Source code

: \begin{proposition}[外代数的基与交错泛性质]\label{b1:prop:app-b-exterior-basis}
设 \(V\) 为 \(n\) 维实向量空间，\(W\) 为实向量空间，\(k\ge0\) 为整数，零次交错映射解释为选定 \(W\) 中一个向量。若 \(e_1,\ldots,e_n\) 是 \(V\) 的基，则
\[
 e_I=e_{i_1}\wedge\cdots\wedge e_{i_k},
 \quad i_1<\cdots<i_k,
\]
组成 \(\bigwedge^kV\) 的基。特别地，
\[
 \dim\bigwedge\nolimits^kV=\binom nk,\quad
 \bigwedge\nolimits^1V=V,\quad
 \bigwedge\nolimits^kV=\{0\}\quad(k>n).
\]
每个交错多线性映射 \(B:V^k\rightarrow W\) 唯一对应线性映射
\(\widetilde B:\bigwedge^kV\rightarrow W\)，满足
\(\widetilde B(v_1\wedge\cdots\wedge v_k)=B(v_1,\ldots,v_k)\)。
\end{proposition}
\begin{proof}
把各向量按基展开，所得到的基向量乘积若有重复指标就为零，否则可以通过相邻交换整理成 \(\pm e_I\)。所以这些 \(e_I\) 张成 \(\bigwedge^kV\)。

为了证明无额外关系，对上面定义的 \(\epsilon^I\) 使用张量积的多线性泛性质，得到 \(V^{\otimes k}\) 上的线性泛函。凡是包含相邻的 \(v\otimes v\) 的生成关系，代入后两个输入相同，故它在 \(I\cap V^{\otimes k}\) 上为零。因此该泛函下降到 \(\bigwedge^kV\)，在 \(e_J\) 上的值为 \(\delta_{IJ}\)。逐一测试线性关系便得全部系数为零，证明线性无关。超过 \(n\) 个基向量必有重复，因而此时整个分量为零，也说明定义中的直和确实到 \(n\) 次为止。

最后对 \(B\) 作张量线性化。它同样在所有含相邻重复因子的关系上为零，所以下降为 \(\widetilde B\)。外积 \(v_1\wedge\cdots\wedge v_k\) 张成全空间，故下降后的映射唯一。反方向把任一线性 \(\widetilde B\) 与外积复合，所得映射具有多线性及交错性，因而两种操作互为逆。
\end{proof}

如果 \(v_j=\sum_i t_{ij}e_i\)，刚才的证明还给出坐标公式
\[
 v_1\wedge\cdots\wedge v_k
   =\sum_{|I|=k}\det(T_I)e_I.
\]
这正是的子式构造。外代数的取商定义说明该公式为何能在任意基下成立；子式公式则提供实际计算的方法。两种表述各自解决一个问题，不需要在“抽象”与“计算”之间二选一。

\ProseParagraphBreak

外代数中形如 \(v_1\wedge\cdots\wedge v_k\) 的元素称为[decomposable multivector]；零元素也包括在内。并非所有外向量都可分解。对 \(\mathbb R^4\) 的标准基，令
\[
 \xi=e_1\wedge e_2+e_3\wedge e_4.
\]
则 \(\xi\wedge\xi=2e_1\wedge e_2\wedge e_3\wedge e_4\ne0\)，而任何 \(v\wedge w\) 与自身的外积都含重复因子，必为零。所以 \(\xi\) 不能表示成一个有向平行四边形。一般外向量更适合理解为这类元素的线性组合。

- _DIRECTIONS FOR THIS TASK_
Every one of the records is to be copied word for word.

- _WRITTEN RESPONSE_
Source code

: \begin{proposition}[外代数的基与交错泛性质]\label{b1:prop:app-b-exterior-basis}
设 \(V\) 为 \(n\) 维实向量空间，\(W\) 为实向量空间，\(k\ge0\) 为整数，零次交错映射解释为选定 \(W\) 中一个向量。若 \(e_1,\ldots,e_n\) 是 \(V\) 的基，则
\[
 e_I=e_{i_1}\wedge\cdots\wedge e_{i_k},
 \quad i_1<\cdots<i_k,
\]
组成 \(\bigwedge^kV\) 的基。特别地，
\[
 \dim\bigwedge\nolimits^kV=\binom nk,\quad
 \bigwedge\nolimits^1V=V,\quad
 \bigwedge\nolimits^kV=\{0\}\quad(k>n).
\]
每个交错多线性映射 \(B:V^k\rightarrow W\) 唯一对应线性映射
\(\widetilde B:\bigwedge^kV\rightarrow W\)，满足
\(\widetilde B(v_1\wedge\cdots\wedge v_k)=B(v_1,\ldots,v_k)\)。
\end{proposition}
\begin{proof}
把各向量按基展开，所得到的基向量乘积若有重复指标就为零，否则可以通过相邻交换整理成 \(\pm e_I\)。所以这些 \(e_I\) 张成 \(\bigwedge^kV\)。

为了证明无额外关系，对上面定义的 \(\epsilon^I\) 使用张量积的多线性泛性质，得到 \(V^{\otimes k}\) 上的线性泛函。凡是包含相邻的 \(v\otimes v\) 的生成关系，代入后两个输入相同，故它在 \(I\cap V^{\otimes k}\) 上为零。因此该泛函下降到 \(\bigwedge^kV\)，在 \(e_J\) 上的值为 \(\delta_{IJ}\)。逐一测试线性关系便得全部系数为零，证明线性无关。超过 \(n\) 个基向量必有重复，因而此时整个分量为零，也说明定义中的直和确实到 \(n\) 次为止。

最后对 \(B\) 作张量线性化。它同样在所有含相邻重复因子的关系上为零，所以下降为 \(\widetilde B\)。外积 \(v_1\wedge\cdots\wedge v_k\) 张成全空间，故下降后的映射唯一。反方向把任一线性 \(\widetilde B\) 与外积复合，所得映射具有多线性及交错性，因而两种操作互为逆。
\end{proof}

如果 \(v_j=\sum_i t_{ij}e_i\)，刚才的证明还给出坐标公式
\[
 v_1\wedge\cdots\wedge v_k
   =\sum_{|I|=k}\det(T_I)e_I.
\]
这正是的子式构造。外代数的取商定义说明该公式为何能在任意基下成立；子式公式则提供实际计算的方法。两种表述各自解决一个问题，不需要在“抽象”与“计算”之间二选一。

\ProseParagraphBreak

外代数中形如 \(v_1\wedge\cdots\wedge v_k\) 的元素称为[decomposable multivector]；零元素也包括在内。并非所有外向量都可分解。对 \(\mathbb R^4\) 的标准基，令
\[
 \xi=e_1\wedge e_2+e_3\wedge e_4.
\]
则 \(\xi\wedge\xi=2e_1\wedge e_2\wedge e_3\wedge e_4\ne0\)，而任何 \(v\wedge w\) 与自身的外积都含重复因子，必为零。所以 \(\xi\) 不能表示成一个有向平行四边形。一般外向量更适合理解为这类元素的线性组合。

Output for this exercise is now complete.